An in-house python package (https://github.com/OUWuLab/Yanting_TMT-extraction.git) was utilized to extract reporter ion peaks. TopPIC Suite was used for proteoform search against human protein database (UniProt, 2020–07-11, 20368 species).37,38 Decoy database searching was used and the FDR cutoff was set as 0.01 for both spectrum and proteoform levels. The maximum number of mass shifts was 2 with TMTzero or TMT10plex at both N-terminal and lysine residues as the fixed modification. All the other parameters were set as default. MASH Suite39 and ProSight Lite40 were used for manual interpretation and spectrum presentation.
RESULTS AND DISCUSSION
The fragmentation energy used for multistage fragmentation has an important impact on the quality of fragmentation spectra. In top-down MS, isobaric chemical tag-based quantification normally requires higher fragmentation energy to produce intense reporter ion peaks for accurate and sensitive quantification.26 However, high fragmentation energy may also introduce over-fragmentation of intact proteoforms, resulting in low-quality MS2 spectra that do not result in confident proteoform identification.28 This is especially true for low abundance isobaric tag-labeled species in complex samples. Therefore, a balanced fragmentation energy is required to obtain both confident proteoform identification and highly sensitive and accurate quantification. Here, we systematically evaluated different normalized HCD energies for optimal proteoform identification and reporter ion intensity using an Orbitrap Exploris 240 mass spectrometer for TMT-labeled intact proteoforms in HeLa cell lysate.

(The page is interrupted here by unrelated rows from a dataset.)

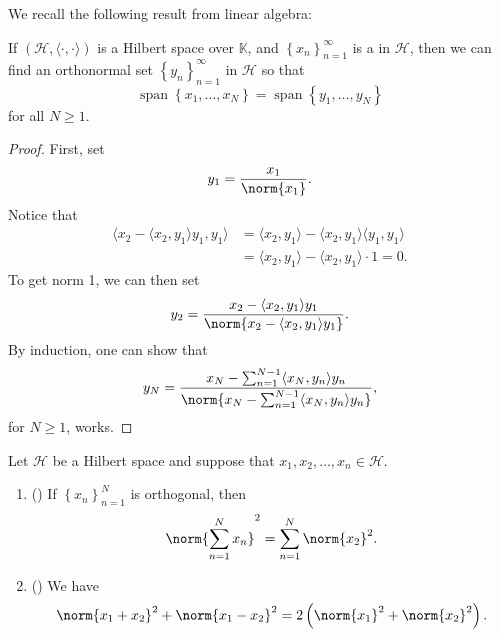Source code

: \documentclass[notoc,notitlepage]{tufte-book}
\DeclareMathOperator{\Span}{span}
\begin{document}
We recall the following result from linear algebra:

\begin{thm}\label{thm:gram_schmidt_orthogonalisation_process}
  If $(\mathcal{H}, \langle \cdot, \cdot \rangle)$
  is a Hilbert space over $\mathbb{K}$,
  and $\left\{ x_n \right\}_{n=1}^{\infty}$ is a  in $\mathcal{H}$,
  then we can find an orthonormal set
  $\left\{ y_n \right\}_{n=1}^{\infty}$ in $\mathcal{H}$ so that
  \begin{equation*}
    \Span \left\{ x_1, \ldots, x_N \right\} = \Span \left\{ y_1, \ldots, y_N \right\}
  \end{equation*}
  for all $N \geq 1$.
\end{thm}

\begin{proof}
  First, set
  \begin{equation*}
    y_1 = \frac{x_1}{\norm{x_1}}.
  \end{equation*}
  Notice that
  \begin{align*}
    \langle x_2 - \langle x_2, y_1 \rangle y_1, y_1 \rangle
    &= \langle x_2, y_1 \rangle - \langle x_2, y_1 \rangle \langle y_1, y_1 \rangle \\
    &= \langle x_2, y_1 \rangle - \langle x_2, y_1 \rangle \cdot 1 = 0.
  \end{align*}
  To get norm 1, we can then set
  \begin{equation*}
    y_2 = \frac{x_2 - \langle x_2, y_1 \rangle y_1}{\norm{x_2 - \langle x_2, y_1
    \rangle y_1}}.
  \end{equation*}
  By induction, one can show that
  \begin{equation*}
    y_N = \frac{x_N - \sum_{n=1}^{N-1} \langle x_N, y_n \rangle y_n}{\norm{x_N -
    \sum_{n=1}^{N-1} \langle x_N, y_n \rangle y_n}},
  \end{equation*}
  for $N \geq 1$, works.
\end{proof}

\begin{thm}\label{thm:the_pythagorean_theorem_and_parallelogram_law}
  Let $\mathcal{H}$ be a Hilbert space
  and suppose that $x_1, x_2, \ldots, x_n \in \mathcal{H}$.
  \begin{enumerate}
    \item ()
      If $\left\{ x_n \right\}_{n=1}^N$ is orthogonal, then
      \begin{equation*}
        \norm{ \sum_{n=1}^{N} x_n }^2 = \sum_{n=1}^{N} \norm{x_2}^2.
      \end{equation*}
    \item ()
      We have
      \begin{equation*}
        \norm{x_1 + x_2}^2 + \norm{x_1 - x_2}^2 = 2 \left( \norm{x_1}^2 +
        \norm{x_2}^2 \right).
      \end{equation*}
  \end{enumerate}
\end{thm}
\end{document}
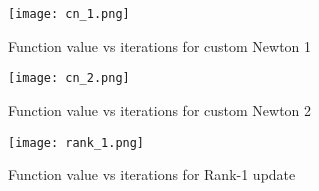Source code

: \documentclass[12pt,a4paper]{article}
\theoremstyle{remark}
\begin{document}
\begin{enumerate}
    \begin{figure}
        \centering
        \texttt{[image: cn\_1.png]}
        \caption{Function value vs iterations for custom Newton 1}
        \label{fig:custom_Newton_1}
    \end{figure}

    \begin{figure}
        \centering
        \texttt{[image: cn\_2.png]}
        \caption{Function value vs iterations for custom Newton 2}
        \label{fig:custom_Newton_2}
    \end{figure}

    \begin{figure}
        \centering
        \texttt{[image: rank\_1.png]}
        \caption{Function value vs iterations for Rank-1 update}
        \label{fig:rank_1_update}
    \end{figure}

\end{enumerate}
\end{document}
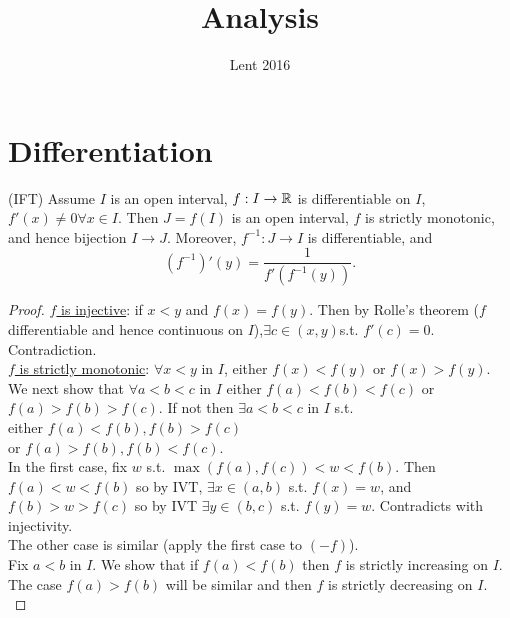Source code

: \documentclass[a4paper]{article}
\begin{document}
\title{Analysis}
\date{Lent 2016}

\maketitle

\newpage

\tableofcontents

\newpage

\section{Differentiation}
\begin{thm}(IFT)
Assume $I$ is an open interval, $f:I\to \mathbb{R}$ is differentiable on $I$, $f'\left(x\right)\neq 0 \forall x\in I$. Then $J=f\left(I\right)$ is an open interval, $f$ is strictly monotonic, and hence bijection $I\to J$. Moreover, $f^{-1}:J\to I$ is differentiable, and
\begin{equation*}
\left(f^{-1}\right)'\left(y\right)=\frac{1}{f'\left(f^{-1}\left(y\right)\right)}.
\end{equation*}
\begin{proof}
\underline{$f$ is injective}: if $x<y$ and $f\left(x\right)=f\left(y\right)$. Then by Rolle's theorem ($f$ differentiable and hence continuous on $I$),$\exists c\in \left(x,y\right)$s.t. $f'\left(c\right)=0$. Contradiction.\\
\underline{$f$ is strictly monotonic}: $\forall x<y$ in $I$, either $f\left(x\right)<f\left(y\right)$ or $f\left(x\right)>f\left(y\right)$. We next show that $\forall a<b<c$ in $I$ either $f\left(a\right)<f\left(b\right)<f\left(c\right)$ or $f\left(a\right)>f\left(b\right)>f\left(c\right)$. If not then $\exists a<b<c$ in $I$ s.t.\\
either $f\left(a\right)<f\left(b\right), f\left(b\right)>f\left(c\right)$\\
or $f\left(a\right)>f\left(b\right), f\left(b\right)<f\left(c\right)$.\\
In the first case, fix $w$ s.t. $\max\left(f\left(a\right),f\left(c\right)\right)<w<f\left(b\right)$. Then $f\left(a\right)<w<f\left(b\right)$ so by IVT, $\exists x\in \left(a,b\right)$ s.t. $f\left(x\right)=w$, and $f\left(b\right)>w>f\left(c\right)$ so by IVT $\exists y\in \left(b,c\right)$ s.t. $f\left(y\right)=w$. Contradicts with injectivity.\\
The other case is similar (apply the first case to $\left(-f\right)$).\\
Fix $a<b$ in $I$. We show that if $f\left(a\right)<f\left(b\right)$ then $f$ is strictly increasing on $I$. The case $f\left(a\right)>f\left(b\right)$ will be similar and then $f$ is strictly decreasing on $I$.\\

\end{proof}
\end{thm}
\end{document}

Evaluation of normalized HCD energy for optimal reporter ion intensities
An in-house python package was developed to extract TMTzero reporter ion peaks from mzML files (converted from RAW using MSConvert41). The reporter ion intensities from all MS2 scans collected using various normalized HCD energies (NCEs) were plotted using a box plot, not including the scans that reporter ions were not detected, as shown in Figure 1A. As HCD fragmentation energy increased (25–80%), average reporter ion intensity increased from 4.6E3 at NCE=25% to 1.8E5 at NCE=80% (~38-fold increase). We also plotted the reporter ion intensities for all proteoform spectrum matches (PrSMs) (i.e., identified MS242 spectra, not including the scans that reporter ions were not detected) with different HCD energies in Figure 1B. The overall trend was consistent with Figure 1A, but there was less variation observed in HCD 45–80% after matching to PrSMs. In addition, the percentage of PrSMs without reporter ion detected in each NCE scheme was also evaluated. As shown in Figure 1C, the percentage of PrSMs without reporter ion detected decreased as NCE increased from 25% to 80% as expected. 47.84±5.20% PrSMs did not have reporter ions detected at NCE = 25%, while it decreased to 0% at NCE = 80% and close to 0% (0.47±0.20%) at NCE = 50%. In summary, our results suggested that higher HCD energies generally produced higher reporter ion intensities, which can be beneficial for TMT quantification.28
The relationship between precursor intensity and reporter ion intensity in PrSMs was also explored by the scatter plots in Figure 1D, not including the scans that reporter ions were not detected. A slight trend was observed that indicated precursor intensity was proportional to reporter ion intensity. Overall, higher HCD energies produced reporter ions with higher intensities for mass features with similar intensities. For example, for features with intensities from 7.9E7 to1.3E8 (log value 7.9–8.1), average reporter ion intensities varied from 1.33E3 to 2.63E5 as NCE increased from 20% to 80% (~200-fold increase). However, even though 80% NCE generated the highest average reporter ion intensities (~2.63E5), a very small number of PrSMs were found. This is likely due to over-fragmentation of proteoforms caused by high fragmentation energy resulting in fewer identifiable terminal fragment ions. On the other hand, we noticed some PrSMs with relatively high reporter ion intensities at low NCEs (e.g., NCE <35%). Notably, most of these PrSMs are proteoforms with low MW (< 5 kDa) that are less likely to be identified using higher NCEs due to over-fragmentation (example in Figure 7).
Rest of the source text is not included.